Applied Physics Seminar
NOTE! Every student or postdoc (any option!) will receive a $5 SmartCash "coffee credit" for each Applied Physics lecture attended, in person or online. The credits will be tallied and issued after the last speaker of the term. *If you attend in person be sure to put your name on the sign-in sheet so you are counted.
10/20 Webinar Link: https://caltech.zoom.us/j/85331078218
10/20 Webinar ID: 853 3107 8218
Trapped atomic ions in vacuum are a leading platform for quantum computing, sensing, and networking, thanks in part to their excellent coherence properties and the ability to manipulate and measure their quantum states with high fidelity. While quantum state manipulation in trapped ions typically relies on high-performance laser systems, our group is working to demonstrate high-fidelity control of trapped ions with rf/microwave magnetic and electric fields and gradients, with the goal of improving both performance and scalability. I will describe some recent results, including microwave/rf-based generation of entangled Bell states of ion spin with fidelity on par with that of the best laser-based demonstrations, and the use of laser-free trap potential modulation to perform strong unitary squeezing of ion motion, enabling sensing of electric fields below the standard quantum limit and enhancement of motion-mediated ion-ion entangling interactions. I will conclude by providing some perspectives on how laser-free control may offer advantages for large-scale trapped ion quantum computing.
More about the Speaker:
Daniel Slichter is a staff physicist at in the Ion Storage Group at NIST in Boulder, CO. His research focuses on quantum information experiments with trapped atomic ions, with an emphasis on developing new paradigms for scalable trapped ion quantum computing and networking. Recent projects include performing high-fidelity entangling operations with microwave and rf fields instead of lasers; using strong unitary squeezing of ion motion to enhance ion-ion interactions and to perform electric field sensing below the standard quantum limit; and integrating superconducting photon detectors into microfabricated ion traps as an initial step in building a fully chip-integrated trapped ion quantum processor. Prior to NIST, he conducted research in superconducting quantum information, where he performed the first continuous high-fidelity measurement of a superconducting qubit, studied quantum feedback and measurement backaction, and worked on the development of near-quantum-limited microwave-frequency superconducting parametric amplifiers.

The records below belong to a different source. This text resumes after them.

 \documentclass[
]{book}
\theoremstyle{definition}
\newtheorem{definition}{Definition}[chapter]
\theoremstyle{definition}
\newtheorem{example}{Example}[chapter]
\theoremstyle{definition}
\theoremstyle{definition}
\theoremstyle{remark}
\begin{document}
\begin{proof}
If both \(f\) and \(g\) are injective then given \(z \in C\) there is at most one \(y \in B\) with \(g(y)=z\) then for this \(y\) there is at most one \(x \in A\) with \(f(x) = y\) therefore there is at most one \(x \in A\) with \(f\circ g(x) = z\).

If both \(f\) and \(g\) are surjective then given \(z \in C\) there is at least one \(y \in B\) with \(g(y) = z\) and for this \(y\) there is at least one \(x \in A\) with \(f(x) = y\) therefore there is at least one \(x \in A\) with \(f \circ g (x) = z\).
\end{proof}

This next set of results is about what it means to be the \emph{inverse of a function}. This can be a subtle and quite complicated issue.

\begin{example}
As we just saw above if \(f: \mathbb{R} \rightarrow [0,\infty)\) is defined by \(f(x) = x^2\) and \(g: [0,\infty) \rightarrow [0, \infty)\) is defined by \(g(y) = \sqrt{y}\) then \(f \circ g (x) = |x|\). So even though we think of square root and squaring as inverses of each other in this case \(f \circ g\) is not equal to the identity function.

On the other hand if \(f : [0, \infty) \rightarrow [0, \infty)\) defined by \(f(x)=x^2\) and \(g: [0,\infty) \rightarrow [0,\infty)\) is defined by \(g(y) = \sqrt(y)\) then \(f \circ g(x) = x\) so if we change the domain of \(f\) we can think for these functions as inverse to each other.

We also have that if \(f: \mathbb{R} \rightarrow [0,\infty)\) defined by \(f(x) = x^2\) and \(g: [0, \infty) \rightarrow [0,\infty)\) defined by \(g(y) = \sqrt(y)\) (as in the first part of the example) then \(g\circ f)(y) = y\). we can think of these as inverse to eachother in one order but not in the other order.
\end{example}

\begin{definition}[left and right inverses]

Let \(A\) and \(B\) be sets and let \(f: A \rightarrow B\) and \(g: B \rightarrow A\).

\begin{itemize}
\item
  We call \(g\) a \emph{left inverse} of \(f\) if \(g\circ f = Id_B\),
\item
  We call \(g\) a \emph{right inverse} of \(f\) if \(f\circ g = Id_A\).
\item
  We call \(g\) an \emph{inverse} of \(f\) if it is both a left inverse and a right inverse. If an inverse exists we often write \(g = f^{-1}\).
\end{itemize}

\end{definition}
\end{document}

Dr. Slichter received an A.B. in physics from Harvard University (2004), and an M.A. (2007) and Ph.D. (2011) in physics from the University of California, Berkeley. He was the recipient of a Hertz Foundation Fellowship (2006-2011), the Hertz Foundation Thesis Prize (2012), an NRC Postdoctoral Fellowship (2012-2014), a Kavli Fellowship (2016), and the NIST Jacob Rabinow Applied Research Award (2022). He currently serves as an Associate Editor for IEEE Transactions on Quantum Engineering.